## EXERCISE DESCRIPTION
Track down every line below that holds "students" and copy it.

════════════════════

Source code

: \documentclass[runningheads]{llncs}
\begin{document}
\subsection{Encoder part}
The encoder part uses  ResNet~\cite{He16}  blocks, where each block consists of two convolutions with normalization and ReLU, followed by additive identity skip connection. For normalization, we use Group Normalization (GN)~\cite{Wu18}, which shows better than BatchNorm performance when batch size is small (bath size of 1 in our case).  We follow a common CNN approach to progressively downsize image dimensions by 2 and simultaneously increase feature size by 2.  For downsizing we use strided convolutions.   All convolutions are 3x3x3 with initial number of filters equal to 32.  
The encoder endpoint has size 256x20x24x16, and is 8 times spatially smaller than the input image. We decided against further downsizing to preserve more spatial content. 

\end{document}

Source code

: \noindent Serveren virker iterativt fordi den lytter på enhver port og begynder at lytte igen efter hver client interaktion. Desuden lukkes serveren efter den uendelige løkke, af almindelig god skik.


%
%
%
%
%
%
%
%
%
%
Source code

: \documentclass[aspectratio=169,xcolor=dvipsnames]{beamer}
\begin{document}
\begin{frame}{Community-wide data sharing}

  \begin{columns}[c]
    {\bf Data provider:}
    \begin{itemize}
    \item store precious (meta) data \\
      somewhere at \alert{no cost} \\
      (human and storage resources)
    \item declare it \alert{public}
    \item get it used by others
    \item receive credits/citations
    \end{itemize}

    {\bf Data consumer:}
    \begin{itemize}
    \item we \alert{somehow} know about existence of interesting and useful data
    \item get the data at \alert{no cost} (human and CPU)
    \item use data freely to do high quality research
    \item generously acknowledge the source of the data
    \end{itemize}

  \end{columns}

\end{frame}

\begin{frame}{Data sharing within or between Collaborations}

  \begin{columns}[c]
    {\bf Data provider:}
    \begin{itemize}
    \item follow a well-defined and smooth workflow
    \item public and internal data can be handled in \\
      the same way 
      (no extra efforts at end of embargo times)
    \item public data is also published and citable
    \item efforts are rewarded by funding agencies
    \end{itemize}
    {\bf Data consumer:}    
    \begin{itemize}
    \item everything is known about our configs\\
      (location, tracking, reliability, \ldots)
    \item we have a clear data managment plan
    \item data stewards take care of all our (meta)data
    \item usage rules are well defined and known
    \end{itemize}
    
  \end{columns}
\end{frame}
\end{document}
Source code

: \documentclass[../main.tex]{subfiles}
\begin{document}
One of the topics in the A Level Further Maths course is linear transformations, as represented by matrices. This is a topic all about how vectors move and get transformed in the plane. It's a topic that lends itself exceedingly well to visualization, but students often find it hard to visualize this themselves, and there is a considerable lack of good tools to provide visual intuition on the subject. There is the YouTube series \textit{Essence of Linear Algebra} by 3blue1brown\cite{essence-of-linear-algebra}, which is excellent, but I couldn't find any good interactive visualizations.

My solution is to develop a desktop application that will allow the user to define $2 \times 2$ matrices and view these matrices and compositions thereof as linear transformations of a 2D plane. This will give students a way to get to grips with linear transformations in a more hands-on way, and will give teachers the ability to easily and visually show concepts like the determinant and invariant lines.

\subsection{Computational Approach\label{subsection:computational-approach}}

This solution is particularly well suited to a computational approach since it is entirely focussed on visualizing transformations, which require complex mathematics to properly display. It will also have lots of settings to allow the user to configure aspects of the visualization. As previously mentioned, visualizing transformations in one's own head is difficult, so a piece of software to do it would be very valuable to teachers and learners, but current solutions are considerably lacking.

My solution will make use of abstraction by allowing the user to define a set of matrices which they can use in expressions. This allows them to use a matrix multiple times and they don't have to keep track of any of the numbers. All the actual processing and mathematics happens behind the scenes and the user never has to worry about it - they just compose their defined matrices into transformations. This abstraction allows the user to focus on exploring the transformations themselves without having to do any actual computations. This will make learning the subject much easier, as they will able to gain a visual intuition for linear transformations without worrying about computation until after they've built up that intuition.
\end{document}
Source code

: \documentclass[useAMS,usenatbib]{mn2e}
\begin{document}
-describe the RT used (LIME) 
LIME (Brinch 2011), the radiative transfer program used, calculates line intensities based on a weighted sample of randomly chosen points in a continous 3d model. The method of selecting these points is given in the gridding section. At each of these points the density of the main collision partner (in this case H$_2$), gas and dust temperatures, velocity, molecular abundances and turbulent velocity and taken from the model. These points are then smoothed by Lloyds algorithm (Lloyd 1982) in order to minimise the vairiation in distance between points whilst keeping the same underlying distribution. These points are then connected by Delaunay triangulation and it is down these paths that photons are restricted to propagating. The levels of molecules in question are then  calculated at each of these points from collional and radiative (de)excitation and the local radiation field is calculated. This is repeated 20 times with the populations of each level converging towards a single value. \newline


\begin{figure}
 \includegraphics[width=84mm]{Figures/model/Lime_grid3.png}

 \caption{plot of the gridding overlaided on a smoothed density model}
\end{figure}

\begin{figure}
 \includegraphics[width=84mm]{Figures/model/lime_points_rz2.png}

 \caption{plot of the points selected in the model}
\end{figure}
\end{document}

════════════════════

## SOLUTION FOR THIS TASK
One of the topics in the A Level Further Maths course is linear transformations, as represented by matrices. This is a topic all about how vectors move and get transformed in the plane. It's a topic that lends itself exceedingly well to visualization, but students often find it hard to visualize this themselves, and there is a considerable lack of good tools to provide visual intuition on the subject. There is the YouTube series \textit{Essence of Linear Algebra} by 3blue1brown\cite{essence-of-linear-algebra}, which is excellent, but I couldn't find any good interactive visualizations.
My solution is to develop a desktop application that will allow the user to define $2 \times 2$ matrices and view these matrices and compositions thereof as linear transformations of a 2D plane. This will give students a way to get to grips with linear transformations in a more hands-on way, and will give teachers the ability to easily and visually show concepts like the determinant and invariant lines.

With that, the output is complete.